Task details =
Using the listing below, set down exactly the lines starting at the line that contains "Untuk proses service" and ending at the line that contains "## Keistimewaan Menggunakan", both included, and no others.

Material to process =

════

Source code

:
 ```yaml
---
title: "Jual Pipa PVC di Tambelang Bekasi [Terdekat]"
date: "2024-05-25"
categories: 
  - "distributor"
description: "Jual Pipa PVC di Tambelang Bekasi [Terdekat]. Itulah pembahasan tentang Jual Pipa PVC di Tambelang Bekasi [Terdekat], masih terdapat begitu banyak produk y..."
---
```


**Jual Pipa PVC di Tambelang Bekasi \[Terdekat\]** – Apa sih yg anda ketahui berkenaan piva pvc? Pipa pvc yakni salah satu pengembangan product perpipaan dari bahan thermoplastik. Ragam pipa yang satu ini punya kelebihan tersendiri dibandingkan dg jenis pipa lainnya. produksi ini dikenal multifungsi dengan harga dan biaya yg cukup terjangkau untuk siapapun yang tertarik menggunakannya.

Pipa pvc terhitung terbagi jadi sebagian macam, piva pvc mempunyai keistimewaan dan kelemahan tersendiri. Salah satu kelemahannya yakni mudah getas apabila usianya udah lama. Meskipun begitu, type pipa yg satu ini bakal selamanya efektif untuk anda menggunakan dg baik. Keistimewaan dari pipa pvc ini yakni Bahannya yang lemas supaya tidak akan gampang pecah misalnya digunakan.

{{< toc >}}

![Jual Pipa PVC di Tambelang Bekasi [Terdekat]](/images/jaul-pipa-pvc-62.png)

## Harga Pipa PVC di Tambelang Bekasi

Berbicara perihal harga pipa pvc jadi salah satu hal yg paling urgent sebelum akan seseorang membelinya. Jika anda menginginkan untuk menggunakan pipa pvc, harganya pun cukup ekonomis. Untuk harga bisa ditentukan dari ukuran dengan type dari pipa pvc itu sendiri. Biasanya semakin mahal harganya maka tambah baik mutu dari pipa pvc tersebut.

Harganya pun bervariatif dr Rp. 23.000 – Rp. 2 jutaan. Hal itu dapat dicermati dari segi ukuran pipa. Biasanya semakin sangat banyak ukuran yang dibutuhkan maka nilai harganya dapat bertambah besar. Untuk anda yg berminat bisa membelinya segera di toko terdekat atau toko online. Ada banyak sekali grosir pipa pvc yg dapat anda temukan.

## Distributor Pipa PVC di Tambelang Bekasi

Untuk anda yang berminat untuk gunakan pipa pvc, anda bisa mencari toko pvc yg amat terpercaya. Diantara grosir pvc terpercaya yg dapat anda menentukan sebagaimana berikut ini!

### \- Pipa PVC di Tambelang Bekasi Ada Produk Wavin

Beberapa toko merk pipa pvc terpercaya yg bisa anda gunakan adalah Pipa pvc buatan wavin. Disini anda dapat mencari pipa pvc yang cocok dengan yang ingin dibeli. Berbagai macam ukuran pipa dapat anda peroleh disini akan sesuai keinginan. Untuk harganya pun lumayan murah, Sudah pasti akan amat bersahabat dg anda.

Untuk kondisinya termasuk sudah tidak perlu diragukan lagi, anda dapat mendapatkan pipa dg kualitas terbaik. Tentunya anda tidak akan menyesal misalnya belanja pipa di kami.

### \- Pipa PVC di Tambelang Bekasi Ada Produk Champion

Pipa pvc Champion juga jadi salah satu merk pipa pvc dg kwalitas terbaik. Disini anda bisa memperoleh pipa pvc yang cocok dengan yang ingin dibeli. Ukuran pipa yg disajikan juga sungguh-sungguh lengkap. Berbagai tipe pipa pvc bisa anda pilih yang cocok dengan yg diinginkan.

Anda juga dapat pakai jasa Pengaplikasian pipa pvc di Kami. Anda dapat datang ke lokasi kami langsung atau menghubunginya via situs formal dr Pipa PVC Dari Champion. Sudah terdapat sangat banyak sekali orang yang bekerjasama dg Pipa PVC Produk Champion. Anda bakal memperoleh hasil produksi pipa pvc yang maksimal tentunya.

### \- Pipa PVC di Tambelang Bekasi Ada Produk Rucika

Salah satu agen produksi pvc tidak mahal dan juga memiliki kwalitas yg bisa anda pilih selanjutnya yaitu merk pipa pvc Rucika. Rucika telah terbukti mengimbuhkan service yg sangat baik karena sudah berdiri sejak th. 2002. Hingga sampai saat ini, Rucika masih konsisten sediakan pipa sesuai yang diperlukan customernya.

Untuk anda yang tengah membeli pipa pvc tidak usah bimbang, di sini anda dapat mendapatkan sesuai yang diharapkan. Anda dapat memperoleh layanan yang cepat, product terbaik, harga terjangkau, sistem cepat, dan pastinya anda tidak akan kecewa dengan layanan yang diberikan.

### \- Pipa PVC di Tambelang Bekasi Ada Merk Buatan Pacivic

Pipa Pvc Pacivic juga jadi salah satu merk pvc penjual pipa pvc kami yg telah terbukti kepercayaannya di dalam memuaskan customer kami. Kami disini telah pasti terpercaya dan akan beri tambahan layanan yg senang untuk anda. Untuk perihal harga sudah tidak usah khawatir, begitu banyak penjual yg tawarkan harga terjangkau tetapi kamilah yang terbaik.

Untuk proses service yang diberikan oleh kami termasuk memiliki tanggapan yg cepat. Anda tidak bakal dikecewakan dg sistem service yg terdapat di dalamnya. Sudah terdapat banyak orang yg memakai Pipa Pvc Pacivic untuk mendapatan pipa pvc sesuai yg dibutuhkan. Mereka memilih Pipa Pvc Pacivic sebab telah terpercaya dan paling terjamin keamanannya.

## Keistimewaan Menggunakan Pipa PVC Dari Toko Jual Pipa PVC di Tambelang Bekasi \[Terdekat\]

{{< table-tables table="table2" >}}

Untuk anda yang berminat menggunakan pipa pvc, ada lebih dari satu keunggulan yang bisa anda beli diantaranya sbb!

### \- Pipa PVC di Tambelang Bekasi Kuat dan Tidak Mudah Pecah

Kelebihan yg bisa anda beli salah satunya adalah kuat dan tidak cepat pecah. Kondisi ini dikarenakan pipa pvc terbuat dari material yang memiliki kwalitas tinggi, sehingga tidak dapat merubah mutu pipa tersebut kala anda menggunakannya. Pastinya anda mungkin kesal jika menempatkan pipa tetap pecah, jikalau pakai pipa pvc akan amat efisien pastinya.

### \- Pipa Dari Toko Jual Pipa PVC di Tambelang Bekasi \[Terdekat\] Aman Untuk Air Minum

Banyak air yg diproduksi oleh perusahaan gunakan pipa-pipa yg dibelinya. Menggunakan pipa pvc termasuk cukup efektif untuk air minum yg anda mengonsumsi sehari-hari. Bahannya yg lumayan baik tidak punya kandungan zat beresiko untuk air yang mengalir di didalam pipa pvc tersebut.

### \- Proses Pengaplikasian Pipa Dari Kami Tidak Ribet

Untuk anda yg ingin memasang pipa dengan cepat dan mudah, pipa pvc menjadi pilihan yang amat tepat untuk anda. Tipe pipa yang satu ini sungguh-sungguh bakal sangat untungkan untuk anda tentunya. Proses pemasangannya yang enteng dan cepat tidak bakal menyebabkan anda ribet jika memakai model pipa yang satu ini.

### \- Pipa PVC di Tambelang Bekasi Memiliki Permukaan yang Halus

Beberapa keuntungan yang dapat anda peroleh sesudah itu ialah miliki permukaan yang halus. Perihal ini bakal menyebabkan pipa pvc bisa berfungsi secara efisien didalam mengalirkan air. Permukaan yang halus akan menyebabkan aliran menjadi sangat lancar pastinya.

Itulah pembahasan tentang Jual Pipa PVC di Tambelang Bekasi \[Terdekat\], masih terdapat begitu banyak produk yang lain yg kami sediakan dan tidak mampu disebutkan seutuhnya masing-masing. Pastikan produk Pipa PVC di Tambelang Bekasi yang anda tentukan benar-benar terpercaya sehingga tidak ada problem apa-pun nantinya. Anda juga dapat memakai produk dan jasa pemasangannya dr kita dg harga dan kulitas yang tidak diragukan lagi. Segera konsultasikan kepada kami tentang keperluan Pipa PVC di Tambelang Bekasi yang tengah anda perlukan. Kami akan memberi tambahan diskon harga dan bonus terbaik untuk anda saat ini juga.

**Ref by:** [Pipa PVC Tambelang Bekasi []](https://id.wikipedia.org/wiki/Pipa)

════

Solution to this exercise =
Untuk proses service yang diberikan oleh kami termasuk memiliki tanggapan yg cepat. Anda tidak bakal dikecewakan dg sistem service yg terdapat di dalamnya. Sudah terdapat banyak orang yg memakai Pipa Pvc Pacivic untuk mendapatan pipa pvc sesuai yg dibutuhkan. Mereka memilih Pipa Pvc Pacivic sebab telah terpercaya dan paling terjamin keamanannya.

## Keistimewaan Menggunakan Pipa PVC Dari Toko Jual Pipa PVC di Tambelang Bekasi \[Terdekat\]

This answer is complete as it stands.